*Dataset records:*
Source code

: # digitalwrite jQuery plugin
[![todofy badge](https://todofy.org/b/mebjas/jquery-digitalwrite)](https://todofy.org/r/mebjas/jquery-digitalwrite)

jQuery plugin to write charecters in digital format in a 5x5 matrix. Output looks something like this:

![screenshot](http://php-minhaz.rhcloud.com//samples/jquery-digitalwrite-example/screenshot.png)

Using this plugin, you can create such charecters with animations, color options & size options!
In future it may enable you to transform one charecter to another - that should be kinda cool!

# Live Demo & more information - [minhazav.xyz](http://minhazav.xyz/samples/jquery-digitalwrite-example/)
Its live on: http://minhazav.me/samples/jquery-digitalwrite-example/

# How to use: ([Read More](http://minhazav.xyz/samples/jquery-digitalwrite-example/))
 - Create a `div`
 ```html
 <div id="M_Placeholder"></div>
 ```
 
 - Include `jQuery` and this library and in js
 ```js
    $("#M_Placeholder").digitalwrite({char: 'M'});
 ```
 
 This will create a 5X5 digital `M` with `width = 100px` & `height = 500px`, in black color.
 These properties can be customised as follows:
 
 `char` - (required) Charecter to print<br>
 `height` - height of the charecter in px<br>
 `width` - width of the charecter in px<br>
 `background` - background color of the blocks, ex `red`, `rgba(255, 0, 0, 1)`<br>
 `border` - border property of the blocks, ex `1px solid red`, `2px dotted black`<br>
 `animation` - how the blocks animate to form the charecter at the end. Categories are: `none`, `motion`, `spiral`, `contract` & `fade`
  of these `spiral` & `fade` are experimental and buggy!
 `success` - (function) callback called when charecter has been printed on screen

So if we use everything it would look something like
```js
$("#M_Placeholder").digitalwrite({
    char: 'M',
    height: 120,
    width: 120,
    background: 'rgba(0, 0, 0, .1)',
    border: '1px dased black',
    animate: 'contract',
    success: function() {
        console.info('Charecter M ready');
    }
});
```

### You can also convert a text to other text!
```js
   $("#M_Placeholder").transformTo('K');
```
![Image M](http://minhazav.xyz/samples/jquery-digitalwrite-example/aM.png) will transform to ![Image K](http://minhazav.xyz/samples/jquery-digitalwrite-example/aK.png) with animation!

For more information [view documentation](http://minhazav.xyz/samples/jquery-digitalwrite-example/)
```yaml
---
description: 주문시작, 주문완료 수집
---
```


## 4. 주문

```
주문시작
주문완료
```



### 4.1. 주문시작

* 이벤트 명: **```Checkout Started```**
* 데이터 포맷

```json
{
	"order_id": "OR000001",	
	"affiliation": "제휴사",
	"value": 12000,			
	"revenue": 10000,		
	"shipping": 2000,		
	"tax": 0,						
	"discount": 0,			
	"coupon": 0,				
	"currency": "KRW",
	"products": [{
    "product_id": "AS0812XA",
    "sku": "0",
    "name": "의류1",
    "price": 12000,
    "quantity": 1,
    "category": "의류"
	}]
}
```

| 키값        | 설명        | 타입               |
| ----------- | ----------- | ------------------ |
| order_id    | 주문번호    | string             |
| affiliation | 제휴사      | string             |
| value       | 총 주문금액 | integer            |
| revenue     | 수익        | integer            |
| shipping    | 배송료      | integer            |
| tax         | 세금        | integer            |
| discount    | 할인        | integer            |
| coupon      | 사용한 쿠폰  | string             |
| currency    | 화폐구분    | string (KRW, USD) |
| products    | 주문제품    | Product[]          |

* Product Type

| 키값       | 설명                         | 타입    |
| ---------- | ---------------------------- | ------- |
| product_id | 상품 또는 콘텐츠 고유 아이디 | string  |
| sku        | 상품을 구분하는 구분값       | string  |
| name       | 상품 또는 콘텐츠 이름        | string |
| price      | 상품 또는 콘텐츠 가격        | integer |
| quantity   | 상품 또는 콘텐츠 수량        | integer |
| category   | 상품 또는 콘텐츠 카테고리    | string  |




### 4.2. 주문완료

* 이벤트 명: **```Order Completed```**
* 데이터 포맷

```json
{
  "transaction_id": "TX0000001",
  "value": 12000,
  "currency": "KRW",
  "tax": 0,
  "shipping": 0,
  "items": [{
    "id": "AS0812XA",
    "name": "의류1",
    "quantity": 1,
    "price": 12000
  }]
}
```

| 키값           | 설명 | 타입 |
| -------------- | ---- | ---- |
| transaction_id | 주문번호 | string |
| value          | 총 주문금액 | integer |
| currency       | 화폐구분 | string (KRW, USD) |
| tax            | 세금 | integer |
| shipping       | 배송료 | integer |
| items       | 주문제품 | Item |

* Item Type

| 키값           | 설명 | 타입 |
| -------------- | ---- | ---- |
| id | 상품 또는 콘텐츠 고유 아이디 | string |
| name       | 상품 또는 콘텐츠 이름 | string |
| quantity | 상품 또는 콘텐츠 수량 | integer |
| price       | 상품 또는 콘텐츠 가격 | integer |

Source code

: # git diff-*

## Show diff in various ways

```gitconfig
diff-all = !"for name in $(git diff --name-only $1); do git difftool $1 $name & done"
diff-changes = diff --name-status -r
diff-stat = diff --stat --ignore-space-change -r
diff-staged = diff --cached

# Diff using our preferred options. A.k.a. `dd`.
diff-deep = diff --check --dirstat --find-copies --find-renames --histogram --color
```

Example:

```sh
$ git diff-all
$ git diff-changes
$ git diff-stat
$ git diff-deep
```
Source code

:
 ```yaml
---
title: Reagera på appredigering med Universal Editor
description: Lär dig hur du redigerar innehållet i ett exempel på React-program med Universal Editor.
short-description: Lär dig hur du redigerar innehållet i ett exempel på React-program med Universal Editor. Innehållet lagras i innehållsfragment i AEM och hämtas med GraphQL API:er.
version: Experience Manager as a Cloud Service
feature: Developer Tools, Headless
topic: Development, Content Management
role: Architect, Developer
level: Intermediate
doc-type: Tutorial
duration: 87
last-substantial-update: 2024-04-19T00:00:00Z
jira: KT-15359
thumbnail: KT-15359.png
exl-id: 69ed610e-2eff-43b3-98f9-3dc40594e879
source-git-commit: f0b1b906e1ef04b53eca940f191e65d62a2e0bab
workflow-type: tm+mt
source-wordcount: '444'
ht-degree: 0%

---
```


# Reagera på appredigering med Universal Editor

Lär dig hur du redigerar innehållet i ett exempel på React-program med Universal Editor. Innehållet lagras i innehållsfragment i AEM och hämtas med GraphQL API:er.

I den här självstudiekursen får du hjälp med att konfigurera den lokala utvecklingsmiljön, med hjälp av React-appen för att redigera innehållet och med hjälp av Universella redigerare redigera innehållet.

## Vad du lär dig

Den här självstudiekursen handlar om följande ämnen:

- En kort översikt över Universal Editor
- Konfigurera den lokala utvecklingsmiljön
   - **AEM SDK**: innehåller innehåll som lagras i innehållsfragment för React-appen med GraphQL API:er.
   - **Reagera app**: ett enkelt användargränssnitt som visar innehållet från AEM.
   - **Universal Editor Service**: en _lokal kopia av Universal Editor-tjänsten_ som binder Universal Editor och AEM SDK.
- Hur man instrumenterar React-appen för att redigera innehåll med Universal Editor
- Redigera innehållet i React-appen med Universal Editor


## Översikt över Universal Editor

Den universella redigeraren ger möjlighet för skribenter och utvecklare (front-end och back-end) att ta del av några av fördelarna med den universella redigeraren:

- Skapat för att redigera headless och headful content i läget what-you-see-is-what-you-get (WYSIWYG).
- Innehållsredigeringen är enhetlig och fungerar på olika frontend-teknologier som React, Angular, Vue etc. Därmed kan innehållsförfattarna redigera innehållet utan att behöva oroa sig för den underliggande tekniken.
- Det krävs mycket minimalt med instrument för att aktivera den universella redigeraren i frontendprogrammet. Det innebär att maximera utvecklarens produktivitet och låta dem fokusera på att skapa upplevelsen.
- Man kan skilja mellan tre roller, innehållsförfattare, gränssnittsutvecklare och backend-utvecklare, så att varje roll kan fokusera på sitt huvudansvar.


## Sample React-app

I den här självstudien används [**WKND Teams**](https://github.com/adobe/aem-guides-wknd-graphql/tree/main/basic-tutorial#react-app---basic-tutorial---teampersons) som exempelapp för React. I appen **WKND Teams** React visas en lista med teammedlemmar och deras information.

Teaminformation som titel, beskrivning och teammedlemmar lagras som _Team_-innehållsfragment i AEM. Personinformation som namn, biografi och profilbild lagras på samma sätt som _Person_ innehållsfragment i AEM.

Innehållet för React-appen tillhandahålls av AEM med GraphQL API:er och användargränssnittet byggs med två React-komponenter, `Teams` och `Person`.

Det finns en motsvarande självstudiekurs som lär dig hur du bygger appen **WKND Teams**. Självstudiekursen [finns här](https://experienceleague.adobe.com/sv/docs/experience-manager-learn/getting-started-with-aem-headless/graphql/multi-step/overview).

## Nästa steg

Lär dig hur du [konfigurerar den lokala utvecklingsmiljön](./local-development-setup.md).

*TASK TO CARRY OUT:* What the answer needs is every line from the data above with "fokusera" in it.

*EXPECTED ANSWER:*
- Det krävs mycket minimalt med instrument för att aktivera den universella redigeraren i frontendprogrammet. Det innebär att maximera utvecklarens produktivitet och låta dem fokusera på att skapa upplevelsen.
- Man kan skilja mellan tre roller, innehållsförfattare, gränssnittsutvecklare och backend-utvecklare, så att varje roll kan fokusera på sitt huvudansvar.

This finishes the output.